Enlevé par le sortilège à la vie qu’il menait dans ce qui ressemble à un futur de science-fiction, contrastant avec l’ambiance médiévale fantastique qui prévaut chez ses nouveaux hôtes, le dénommé Learoyd s’acquitte de sa tâche mais ne souhaite pas s’éterniser. Pas spécialement ravi de se retrouver là, ce super-soldat peu porté sur le sentiment et la négociation met un sacré boxon dans ce monde assez policé. Son langage fleuri totalement anachronique fait merveille. Et ses choix tactiques brutaux prennent tout le monde, y compris le lecteur, par surprise. Il est un intéressant grain de sable, moderne et moralement ambigu, introduit dans le genre souvent conservateur et très manichéen de la fantasy. Pas mal pour un « sans fourrure » !
Car Learoyd a la particularité d’être un humain, le premier qu’aient jamais rencontré les habitants, horrifiés, des Dix-sept cités. Ici tous les personnages à part lui sont des animaux, anthropomorphiques. Il y a Gharta, l’enchanteresse phacochère rebelle, Sandorst, le hibou magicien despote, ou Sept-coups, le Spartacus du peuple bison. Il y a surtout Dusty, le chiot orphelin dont ce premier tome est en quelque sorte le roman d’apprentissage. Un narrateur ultra-positif, innocent mais pas stupide, idéal point d’entrée dans cette épopée aux développements prometteurs et l’univers aussi intrigant que visuellement saisissant.
Car l’autre intérêt de The Autumnlands, c’est son accomplissement graphique. La maturité de Benjamin Dewey, jeune artiste au pedigree encore balbutiant, est impressionnante.
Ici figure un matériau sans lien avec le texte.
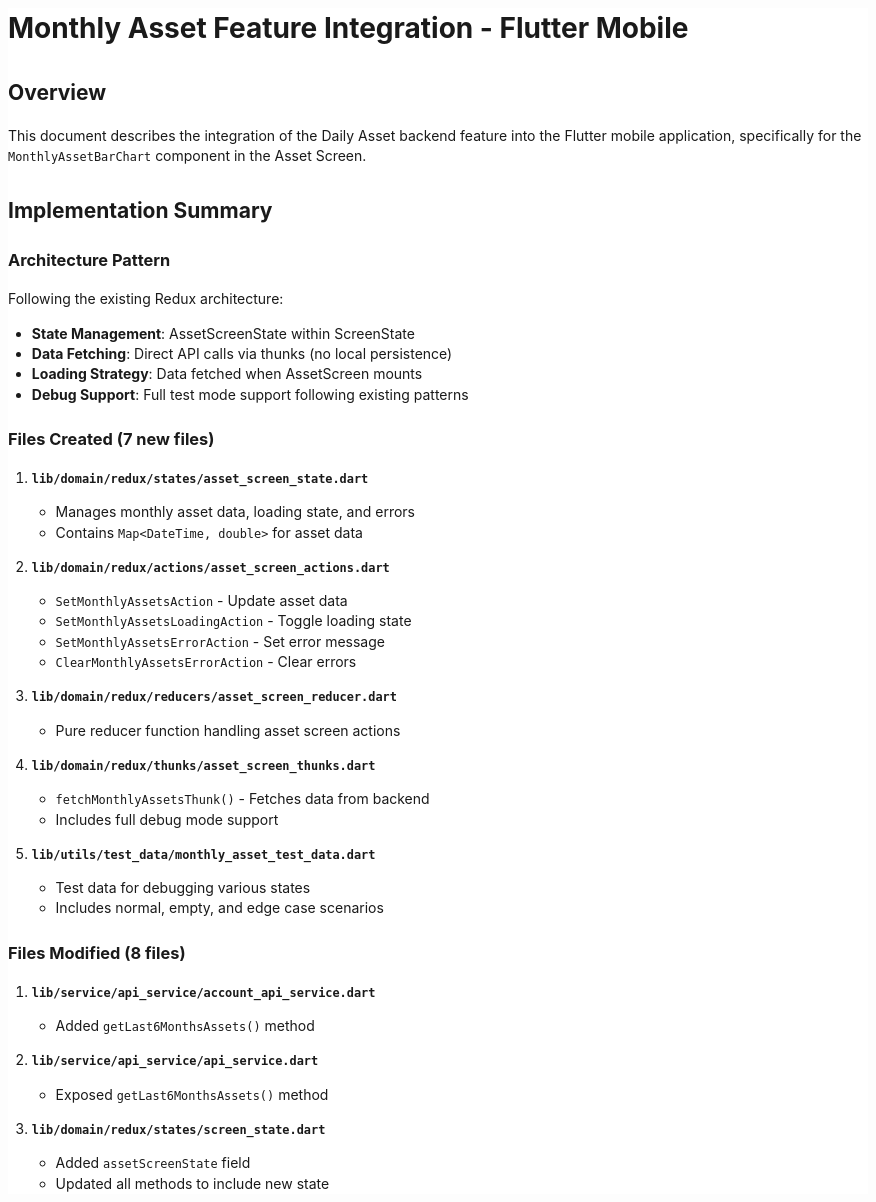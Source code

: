 # Monthly Asset Feature Integration - Flutter Mobile

## Overview

This document describes the integration of the Daily Asset backend feature into the Flutter mobile application, specifically for the `MonthlyAssetBarChart` component in the Asset Screen.

## Implementation Summary

### Architecture Pattern

Following the existing Redux architecture:
- **State Management**: AssetScreenState within ScreenState
- **Data Fetching**: Direct API calls via thunks (no local persistence)
- **Loading Strategy**: Data fetched when AssetScreen mounts
- **Debug Support**: Full test mode support following existing patterns

### Files Created (7 new files)

1. **`lib/domain/redux/states/asset_screen_state.dart`**
   - Manages monthly asset data, loading state, and errors
   - Contains `Map<DateTime, double>` for asset data

2. **`lib/domain/redux/actions/asset_screen_actions.dart`**
   - `SetMonthlyAssetsAction` - Update asset data
   - `SetMonthlyAssetsLoadingAction` - Toggle loading state
   - `SetMonthlyAssetsErrorAction` - Set error message
   - `ClearMonthlyAssetsErrorAction` - Clear errors

3. **`lib/domain/redux/reducers/asset_screen_reducer.dart`**
   - Pure reducer function handling asset screen actions

4. **`lib/domain/redux/thunks/asset_screen_thunks.dart`**
   - `fetchMonthlyAssetsThunk()` - Fetches data from backend
   - Includes full debug mode support

5. **`lib/utils/test_data/monthly_asset_test_data.dart`**
   - Test data for debugging various states
   - Includes normal, empty, and edge case scenarios

### Files Modified (8 files)

1. **`lib/service/api_service/account_api_service.dart`**
   - Added `getLast6MonthsAssets()` method

2. **`lib/service/api_service/api_service.dart`**
   - Exposed `getLast6MonthsAssets()` method

3. **`lib/domain/redux/states/screen_state.dart`**
   - Added `assetScreenState` field
   - Updated all methods to include new state
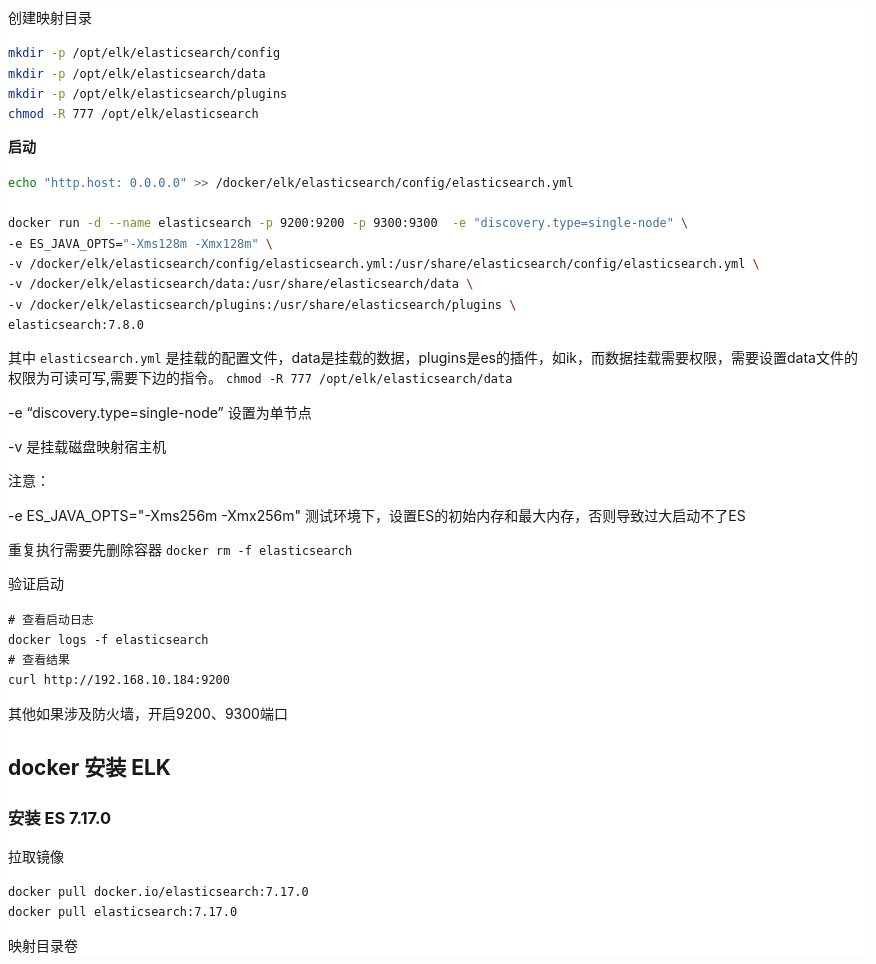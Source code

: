 创建映射目录

```bash
mkdir -p /opt/elk/elasticsearch/config
mkdir -p /opt/elk/elasticsearch/data
mkdir -p /opt/elk/elasticsearch/plugins
chmod -R 777 /opt/elk/elasticsearch
```

**启动**

```bash
echo "http.host: 0.0.0.0" >> /docker/elk/elasticsearch/config/elasticsearch.yml

docker run -d --name elasticsearch -p 9200:9200 -p 9300:9300  -e "discovery.type=single-node" \
-e ES_JAVA_OPTS="-Xms128m -Xmx128m" \
-v /docker/elk/elasticsearch/config/elasticsearch.yml:/usr/share/elasticsearch/config/elasticsearch.yml \
-v /docker/elk/elasticsearch/data:/usr/share/elasticsearch/data \
-v /docker/elk/elasticsearch/plugins:/usr/share/elasticsearch/plugins \
elasticsearch:7.8.0
```
其中 `elasticsearch.yml` 是挂载的配置文件，data是挂载的数据，plugins是es的插件，如ik，而数据挂载需要权限，需要设置data文件的权限为可读可写,需要下边的指令。
`chmod -R 777 /opt/elk/elasticsearch/data`

-e “discovery.type=single-node” 设置为单节点

-v 是挂载磁盘映射宿主机

注意：

-e ES_JAVA_OPTS="-Xms256m -Xmx256m" 测试环境下，设置ES的初始内存和最大内存，否则导致过大启动不了ES

重复执行需要先删除容器 `docker rm -f elasticsearch`

验证启动

```text
# 查看启动日志
docker logs -f elasticsearch
# 查看结果
curl http://192.168.10.184:9200
```

其他如果涉及防火墙，开启9200、9300端口


## docker 安装 ELK

### 安装 ES 7.17.0

拉取镜像

```
docker pull docker.io/elasticsearch:7.17.0
docker pull elasticsearch:7.17.0
```

映射目录卷
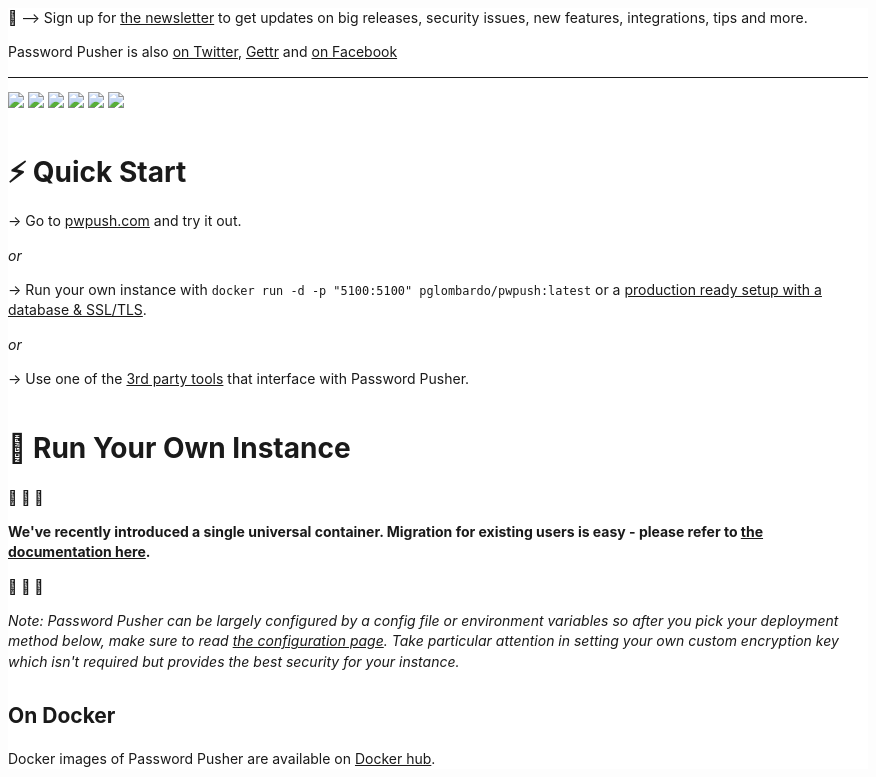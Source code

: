💌 --> Sign up for [the newsletter](https://buttondown.email/pwpush?tag=github) to get updates on big releases, security issues, new features, integrations, tips and more.

Password Pusher is also [on Twitter](https://twitter.com/pwpush), [Gettr](https://gettr.com/user/pwpush) and [on Facebook](https://www.facebook.com/pwpush)

-----

[![](./app/assets/images/features/front-page-thumb.png)](./app/assets/images/features/front-page-large.png)
[![](./app/assets/images/features/audit-log-thumb.png)](./app/assets/images/features/audit-log-large.png)
[![](./app/assets/images/features/secret-url-languages-thumb.png)](./app/assets/images/features/secret-url-languages-large.png)
[![](./app/assets/images/features/password-generator-thumb.png)](./app/assets/images/features/password-generator-large.png)
[![](./app/assets/images/features/dark-theme-thumb.png)](./app/assets/images/features/dark-theme.gif)
[![](./app/assets/images/features/preliminary-step-thumb.png)](./app/assets/images/features/preliminary-step.gif)


# ⚡️ Quick Start

→ Go to [pwpush.com](https://pwpush.com) and try it out.

_or_

→ Run your own instance with `docker run -d -p "5100:5100" pglombardo/pwpush:latest` or a [production ready setup with a database & SSL/TLS](https://github.com/pglombardo/PasswordPusher/tree/master/containers/docker/all-in-one).

_or_

→ Use one of the [3rd party tools](#3rd-party-tools) that interface with Password Pusher.

# 💾 Run Your Own Instance

 🎉 🎉 🎉

 __We've recently introduced a single universal container.  Migration for existing users is easy - please refer to [the documentation here](https://github.com/pglombardo/PasswordPusher/wiki/How-to-migrate-to-the-Universal-Container).__

 🎉 🎉 🎉

_Note: Password Pusher can be largely configured by a config file or environment variables so after you pick your deployment method below, make sure to read [the configuration page](Configuration.md).  Take particular attention in setting your own custom encryption key which isn't required but provides the best security for your instance._

## On Docker

Docker images of Password Pusher are available on [Docker hub](https://hub.docker.com/u/pglombardo).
Dessiner des animaux n’est pas à la portée du premier venu. Dewey ne s’effraie pas de peupler ses cases de nombreux protagonistes à poil et à plumes et donne à chacun une personnalité. Quelque part entre le Bryan Talbot de Grandville et le Mark Buckingham de Fables, bien assisté par l’incontournable Jordie Bellaire (Pretty Deadly, Nowhere Men) à la couleur, il donne à la série une vraie patte. Rond et chatoyant, ce premier tome ressemble à un superbe illustré pour enfants, mais ses scènes de violence et ses thèmes adultes le réservent à un public plus âgé. Qui se régalera, pour peu qu’il ne soit pas allergique à la fantasy. Et allez savoir pourquoi, donc, aux prophéties.